• [TASK PROMPT]
Every line of the records below that holds the word "portfolio" should be copied out.
═══ DATA LISTING
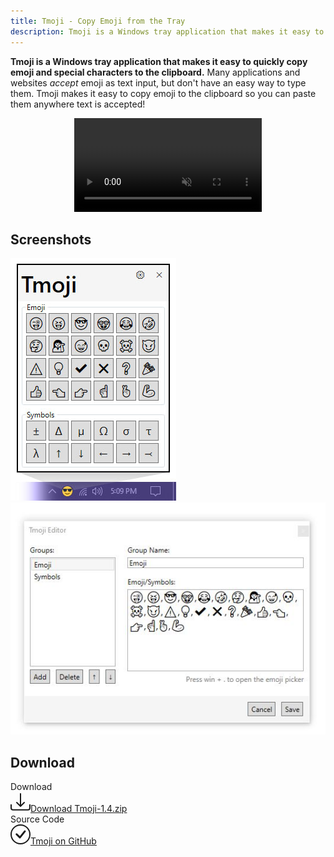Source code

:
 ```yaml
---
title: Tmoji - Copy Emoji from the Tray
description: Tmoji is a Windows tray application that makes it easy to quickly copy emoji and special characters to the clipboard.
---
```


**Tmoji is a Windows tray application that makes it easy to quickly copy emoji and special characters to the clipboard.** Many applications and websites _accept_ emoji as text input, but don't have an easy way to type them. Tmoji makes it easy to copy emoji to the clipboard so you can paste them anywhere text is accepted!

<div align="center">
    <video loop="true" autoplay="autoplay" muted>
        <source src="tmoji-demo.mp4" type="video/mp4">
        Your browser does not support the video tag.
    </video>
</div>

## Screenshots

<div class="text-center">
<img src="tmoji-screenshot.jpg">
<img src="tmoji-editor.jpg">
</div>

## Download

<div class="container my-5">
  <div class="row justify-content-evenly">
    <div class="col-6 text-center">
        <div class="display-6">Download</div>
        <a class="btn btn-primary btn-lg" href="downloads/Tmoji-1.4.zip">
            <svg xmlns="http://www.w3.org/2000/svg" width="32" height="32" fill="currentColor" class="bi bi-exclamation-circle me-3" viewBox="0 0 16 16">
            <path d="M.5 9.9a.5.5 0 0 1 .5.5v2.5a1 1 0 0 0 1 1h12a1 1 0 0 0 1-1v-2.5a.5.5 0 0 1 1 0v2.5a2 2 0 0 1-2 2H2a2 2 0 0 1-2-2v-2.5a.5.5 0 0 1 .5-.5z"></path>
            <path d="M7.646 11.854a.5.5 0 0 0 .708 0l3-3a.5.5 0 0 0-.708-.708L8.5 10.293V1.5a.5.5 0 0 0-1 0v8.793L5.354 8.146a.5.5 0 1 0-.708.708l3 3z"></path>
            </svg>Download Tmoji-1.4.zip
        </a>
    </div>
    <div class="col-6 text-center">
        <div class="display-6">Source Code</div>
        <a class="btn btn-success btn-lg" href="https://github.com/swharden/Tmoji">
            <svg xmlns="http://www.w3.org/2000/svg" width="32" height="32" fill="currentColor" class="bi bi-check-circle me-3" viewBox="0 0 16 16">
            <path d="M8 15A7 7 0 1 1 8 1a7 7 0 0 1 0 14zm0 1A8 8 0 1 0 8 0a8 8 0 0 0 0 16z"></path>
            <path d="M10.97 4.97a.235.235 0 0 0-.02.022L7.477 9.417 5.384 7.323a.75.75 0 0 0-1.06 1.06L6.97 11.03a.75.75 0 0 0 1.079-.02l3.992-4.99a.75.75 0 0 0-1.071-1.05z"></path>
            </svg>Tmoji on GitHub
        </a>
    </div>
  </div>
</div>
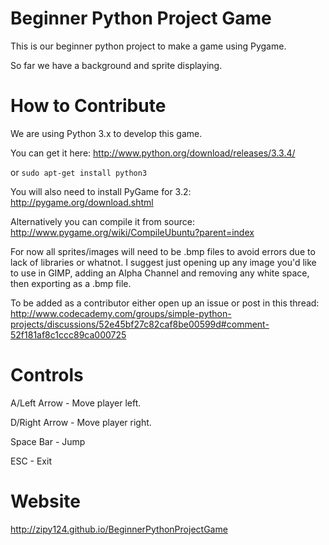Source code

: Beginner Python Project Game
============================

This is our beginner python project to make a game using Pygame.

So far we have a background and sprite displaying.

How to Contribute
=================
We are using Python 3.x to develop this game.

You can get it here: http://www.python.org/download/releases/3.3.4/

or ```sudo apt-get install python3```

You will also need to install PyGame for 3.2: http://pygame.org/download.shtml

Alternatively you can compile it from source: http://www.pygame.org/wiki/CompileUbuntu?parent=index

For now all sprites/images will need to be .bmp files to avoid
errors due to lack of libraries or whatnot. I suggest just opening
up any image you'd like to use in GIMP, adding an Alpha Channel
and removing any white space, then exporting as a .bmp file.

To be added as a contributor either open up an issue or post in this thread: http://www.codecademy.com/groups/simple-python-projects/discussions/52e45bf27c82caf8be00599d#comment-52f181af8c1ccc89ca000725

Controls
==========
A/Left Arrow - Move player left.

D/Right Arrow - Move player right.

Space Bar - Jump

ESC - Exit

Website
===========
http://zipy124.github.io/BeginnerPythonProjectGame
══════
═══ DATA LISTING
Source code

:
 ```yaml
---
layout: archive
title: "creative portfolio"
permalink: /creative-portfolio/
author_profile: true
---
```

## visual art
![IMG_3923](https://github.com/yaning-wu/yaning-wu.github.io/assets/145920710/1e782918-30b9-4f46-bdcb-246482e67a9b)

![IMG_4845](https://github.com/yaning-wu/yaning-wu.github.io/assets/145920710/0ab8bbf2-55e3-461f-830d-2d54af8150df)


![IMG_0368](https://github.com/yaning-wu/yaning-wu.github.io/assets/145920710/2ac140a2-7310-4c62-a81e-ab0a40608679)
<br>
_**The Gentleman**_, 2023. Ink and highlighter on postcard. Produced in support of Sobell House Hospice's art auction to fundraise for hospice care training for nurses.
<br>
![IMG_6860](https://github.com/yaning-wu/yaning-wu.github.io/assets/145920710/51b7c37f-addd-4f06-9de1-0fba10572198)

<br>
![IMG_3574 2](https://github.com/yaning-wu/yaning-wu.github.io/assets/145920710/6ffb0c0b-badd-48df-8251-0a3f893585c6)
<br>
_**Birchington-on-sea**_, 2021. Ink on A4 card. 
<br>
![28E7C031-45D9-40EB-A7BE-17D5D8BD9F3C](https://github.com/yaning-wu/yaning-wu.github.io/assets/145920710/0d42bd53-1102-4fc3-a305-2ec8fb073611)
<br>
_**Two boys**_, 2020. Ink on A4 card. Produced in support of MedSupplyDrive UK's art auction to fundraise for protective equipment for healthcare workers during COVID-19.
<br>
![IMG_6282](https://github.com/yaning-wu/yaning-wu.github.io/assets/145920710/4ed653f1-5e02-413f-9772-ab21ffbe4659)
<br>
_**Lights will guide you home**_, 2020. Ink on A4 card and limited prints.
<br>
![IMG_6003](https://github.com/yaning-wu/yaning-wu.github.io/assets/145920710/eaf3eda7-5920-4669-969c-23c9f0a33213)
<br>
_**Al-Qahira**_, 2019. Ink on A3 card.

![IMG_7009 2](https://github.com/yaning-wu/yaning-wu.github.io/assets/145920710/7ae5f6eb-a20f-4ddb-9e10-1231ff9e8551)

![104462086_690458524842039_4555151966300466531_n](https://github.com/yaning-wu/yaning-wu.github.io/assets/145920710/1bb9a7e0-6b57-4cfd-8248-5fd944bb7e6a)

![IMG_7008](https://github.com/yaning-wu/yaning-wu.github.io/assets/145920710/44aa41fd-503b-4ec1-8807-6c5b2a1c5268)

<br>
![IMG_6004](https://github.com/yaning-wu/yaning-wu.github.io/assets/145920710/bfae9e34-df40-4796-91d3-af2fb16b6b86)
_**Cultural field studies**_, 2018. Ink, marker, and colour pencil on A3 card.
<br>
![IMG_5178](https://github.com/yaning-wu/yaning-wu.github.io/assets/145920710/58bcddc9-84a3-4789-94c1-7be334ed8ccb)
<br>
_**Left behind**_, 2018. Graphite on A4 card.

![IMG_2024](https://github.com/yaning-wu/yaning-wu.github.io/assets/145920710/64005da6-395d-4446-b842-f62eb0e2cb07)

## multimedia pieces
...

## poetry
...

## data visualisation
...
══════
• [ANSWER TO THIS EXERCISE]
title: "creative portfolio"
permalink: /creative-portfolio/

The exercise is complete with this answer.